Radiation Testing of Thermal Control Thin Films
Christian Ranzenberger
RUAG Space GmbH, Vienna, Austria
Abstract
Multi-layer insulation (MLI) forms to a great extent the outer barrier of a satellite towards space. Thin Polymer foils, which are used in MLI blankets, have to endure the harsh space environment for mission duration often lasting well above ten years. Thermo-optical but also mechanical properties suffer or change because of radiation exposure.
Complete MLI stacks, which were composed of thicker outermost layers and up to seven thin internal layers separated by non-woven spacers, were irradiation tested.

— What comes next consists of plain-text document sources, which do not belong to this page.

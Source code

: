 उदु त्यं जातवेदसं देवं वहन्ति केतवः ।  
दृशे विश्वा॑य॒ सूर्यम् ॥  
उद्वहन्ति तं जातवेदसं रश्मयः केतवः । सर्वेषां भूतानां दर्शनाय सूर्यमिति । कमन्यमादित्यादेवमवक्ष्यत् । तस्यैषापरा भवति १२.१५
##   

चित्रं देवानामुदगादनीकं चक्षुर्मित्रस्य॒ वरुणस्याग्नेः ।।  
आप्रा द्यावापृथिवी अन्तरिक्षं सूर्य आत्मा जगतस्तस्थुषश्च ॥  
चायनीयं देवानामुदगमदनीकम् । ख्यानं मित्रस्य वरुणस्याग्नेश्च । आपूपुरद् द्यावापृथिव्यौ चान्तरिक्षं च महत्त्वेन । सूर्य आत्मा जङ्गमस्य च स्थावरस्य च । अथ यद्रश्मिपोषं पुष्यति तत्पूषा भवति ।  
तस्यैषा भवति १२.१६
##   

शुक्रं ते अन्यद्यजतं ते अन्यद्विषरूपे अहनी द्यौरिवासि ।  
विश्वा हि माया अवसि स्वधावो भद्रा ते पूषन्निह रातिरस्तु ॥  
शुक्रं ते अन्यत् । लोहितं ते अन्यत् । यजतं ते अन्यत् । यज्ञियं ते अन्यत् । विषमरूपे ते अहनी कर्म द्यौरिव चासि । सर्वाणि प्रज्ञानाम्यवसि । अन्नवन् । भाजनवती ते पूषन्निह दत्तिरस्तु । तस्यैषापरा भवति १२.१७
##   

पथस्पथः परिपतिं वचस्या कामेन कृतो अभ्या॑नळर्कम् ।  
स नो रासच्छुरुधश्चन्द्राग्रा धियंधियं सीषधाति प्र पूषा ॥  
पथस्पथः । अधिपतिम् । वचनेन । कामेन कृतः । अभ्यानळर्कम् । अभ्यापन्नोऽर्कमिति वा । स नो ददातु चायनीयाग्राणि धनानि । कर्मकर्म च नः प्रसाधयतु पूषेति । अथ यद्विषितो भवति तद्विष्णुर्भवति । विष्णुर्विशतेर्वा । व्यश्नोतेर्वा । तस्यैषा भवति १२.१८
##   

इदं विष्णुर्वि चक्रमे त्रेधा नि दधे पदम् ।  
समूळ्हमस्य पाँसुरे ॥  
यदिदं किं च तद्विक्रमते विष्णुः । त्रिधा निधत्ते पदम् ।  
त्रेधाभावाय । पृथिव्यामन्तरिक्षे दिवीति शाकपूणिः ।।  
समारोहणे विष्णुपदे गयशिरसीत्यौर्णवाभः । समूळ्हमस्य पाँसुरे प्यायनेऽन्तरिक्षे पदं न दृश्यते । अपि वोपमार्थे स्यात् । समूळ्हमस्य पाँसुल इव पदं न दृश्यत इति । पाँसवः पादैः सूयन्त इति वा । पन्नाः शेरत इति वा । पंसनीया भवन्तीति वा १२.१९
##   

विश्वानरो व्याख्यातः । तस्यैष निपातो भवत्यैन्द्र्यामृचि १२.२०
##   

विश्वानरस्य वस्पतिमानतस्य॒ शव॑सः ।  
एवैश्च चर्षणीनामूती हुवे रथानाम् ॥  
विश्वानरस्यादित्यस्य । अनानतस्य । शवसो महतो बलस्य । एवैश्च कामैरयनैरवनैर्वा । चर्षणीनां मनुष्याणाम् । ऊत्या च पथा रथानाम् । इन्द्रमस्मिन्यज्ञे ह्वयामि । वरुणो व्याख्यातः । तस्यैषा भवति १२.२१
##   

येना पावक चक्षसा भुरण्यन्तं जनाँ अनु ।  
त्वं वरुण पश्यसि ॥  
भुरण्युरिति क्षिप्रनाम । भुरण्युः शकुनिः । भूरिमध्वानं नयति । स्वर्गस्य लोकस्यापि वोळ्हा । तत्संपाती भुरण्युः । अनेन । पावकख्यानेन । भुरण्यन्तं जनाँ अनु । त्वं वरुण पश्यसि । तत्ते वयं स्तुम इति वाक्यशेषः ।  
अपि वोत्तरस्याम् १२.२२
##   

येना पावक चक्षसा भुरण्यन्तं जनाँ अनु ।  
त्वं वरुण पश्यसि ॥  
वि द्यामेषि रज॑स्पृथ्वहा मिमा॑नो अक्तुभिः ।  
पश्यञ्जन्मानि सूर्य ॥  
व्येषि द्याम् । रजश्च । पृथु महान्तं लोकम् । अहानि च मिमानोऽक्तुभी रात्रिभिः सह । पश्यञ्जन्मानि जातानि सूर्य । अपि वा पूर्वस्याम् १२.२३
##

After initial screening tests on individual foils, space environmental tests were performed. The campaign involved vacuum thermal-cycling and exposures to UV-radiation, electrons and protons simulating a 15 year GEO mission.
Outer layer test candidates were an alternative 25µm black Polyimide (PI), a white PI, 25µm Polyether-ether-ketone (PEEK) and Kapton HN as the reference material.
For materials composing the internal MLI stack 6µm aluminized (VDA) PET -i.e. Mylar®- foil and an 8g/m² polyester spacer were chosen. These two standard internal MLI materials were compared to their thinner derivatives consisting of 3µm VDA/PET/VDA and a 4g/m² polyester spacer as well as to novel thin films made of 3µm VDA/ Polyethylennaphthalat (PEN) /VDA and 6µm VDA/PEEK/VDA.
Solar Absorptance was measured at the beginning and end of test, as well as at various stages in-situ during the exposures. Thermal emittance was measured ex-situ. Out of the tested MLI stacks samples were tensile tested to determine exposure influence on foil mechanical properties by comparison to pristine and reference materials.
This presentation outlines the test campaign performed, the test results achieved and discusses the conclusions derived.